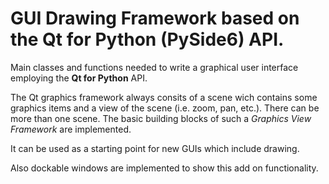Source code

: # GUI Drawing Framework based on the Qt for Python (PySide6) API.

Main classes and functions needed to write a graphical user interface employing the **Qt for Python** API.

The Qt graphics framework always consits of a scene wich contains some graphics items and a view of the scene (i.e. zoom, pan, etc.). There can be more than one scene.
The basic building blocks of such a *Graphics View Framework* are implemented.

It can be used as a starting point for new GUIs which include drawing.

Also dockable windows are implemented to show this add on functionality.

- [WHAT TO WORK ON]
From the material above, set down each entry exactly, but exclude the pictures.

- [RESPONSE]
Source code

: # GUI Drawing Framework based on the Qt for Python (PySide6) API.

Main classes and functions needed to write a graphical user interface employing the **Qt for Python** API.

The Qt graphics framework always consits of a scene wich contains some graphics items and a view of the scene (i.e. zoom, pan, etc.). There can be more than one scene.
The basic building blocks of such a *Graphics View Framework* are implemented.

It can be used as a starting point for new GUIs which include drawing.

Also dockable windows are implemented to show this add on functionality.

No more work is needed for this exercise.